- Prompt
All of the entries should be restated word for word, but without their pictures.

- Saved data entries
BEGIN

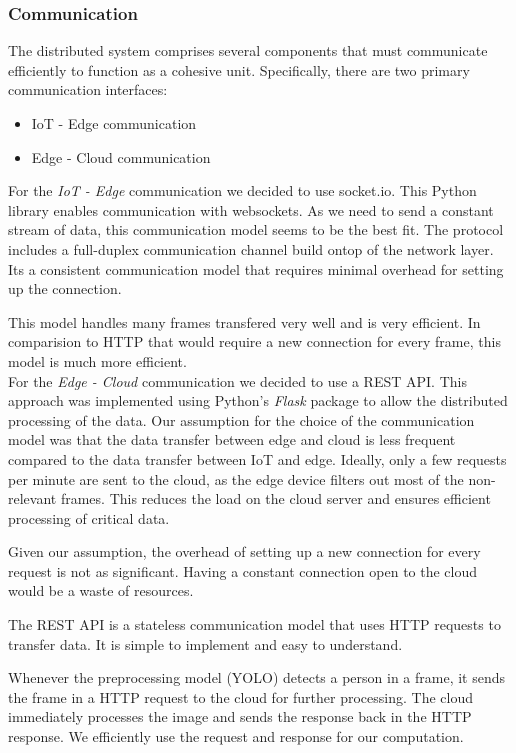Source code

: \documentclass[conference]{IEEEtran}
\begin{document}
\subsubsection{Communication}
The distributed system comprises several components that must communicate efficiently to function as a cohesive unit. Specifically, there are two primary communication interfaces:
\\
\begin{itemize}
    \item IoT - Edge communication
    \item Edge - Cloud communication
\end{itemize}

\hfill \break
For the \textit{IoT - Edge} communication we decided to use socket.io. This Python library enables communication with websockets. As we need to send a constant stream of data, this communication model seems to be the best fit. The protocol includes a full-duplex communication channel build ontop of the network layer. Its a consistent communication model that requires minimal overhead for setting up the connection. 

This model handles many frames transfered very well and is very efficient. In comparision to HTTP that would require a new connection for every frame, this model is much more efficient. 
\\


For the \textit{Edge - Cloud} communication we decided to use a REST API. This approach was implemented using Python's \textit{Flask} package to allow the distributed processing of the data. 
Our assumption for the choice of the communication model was that the data transfer between edge and cloud is less frequent compared to the data transfer between IoT and edge. Ideally, only a few requests per minute are sent to the cloud, as the edge device filters out most of the non-relevant frames. This reduces the load on the cloud server and ensures efficient processing of critical data.

Given our assumption, the overhead of setting up a new connection for every request is not as significant. Having a constant connection open to the cloud would be a waste of resources. 

The REST API is a stateless communication model that uses HTTP requests to transfer data. It is simple to implement and easy to understand. 

Whenever the preprocessing model (YOLO) detects a person in a frame, it sends the frame in a HTTP request to the cloud for further processing. 
The cloud immediately processes the image and sends the response back in the HTTP response. We efficiently use the request and response for our computation. 
\hfill \break
\end{document}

END

- Exercise answer
Source code

: \documentclass[conference]{IEEEtran}
\begin{document}
\subsubsection{Communication}
The distributed system comprises several components that must communicate efficiently to function as a cohesive unit. Specifically, there are two primary communication interfaces:
\\
\begin{itemize}
    \item IoT - Edge communication
    \item Edge - Cloud communication
\end{itemize}

\hfill \break
For the \textit{IoT - Edge} communication we decided to use socket.io. This Python library enables communication with websockets. As we need to send a constant stream of data, this communication model seems to be the best fit. The protocol includes a full-duplex communication channel build ontop of the network layer. Its a consistent communication model that requires minimal overhead for setting up the connection. 

This model handles many frames transfered very well and is very efficient. In comparision to HTTP that would require a new connection for every frame, this model is much more efficient. 
\\


For the \textit{Edge - Cloud} communication we decided to use a REST API. This approach was implemented using Python's \textit{Flask} package to allow the distributed processing of the data. 
Our assumption for the choice of the communication model was that the data transfer between edge and cloud is less frequent compared to the data transfer between IoT and edge. Ideally, only a few requests per minute are sent to the cloud, as the edge device filters out most of the non-relevant frames. This reduces the load on the cloud server and ensures efficient processing of critical data.

Given our assumption, the overhead of setting up a new connection for every request is not as significant. Having a constant connection open to the cloud would be a waste of resources. 

The REST API is a stateless communication model that uses HTTP requests to transfer data. It is simple to implement and easy to understand. 

Whenever the preprocessing model (YOLO) detects a person in a frame, it sends the frame in a HTTP request to the cloud for further processing. 
The cloud immediately processes the image and sends the response back in the HTTP response. We efficiently use the request and response for our computation. 
\hfill \break
\end{document}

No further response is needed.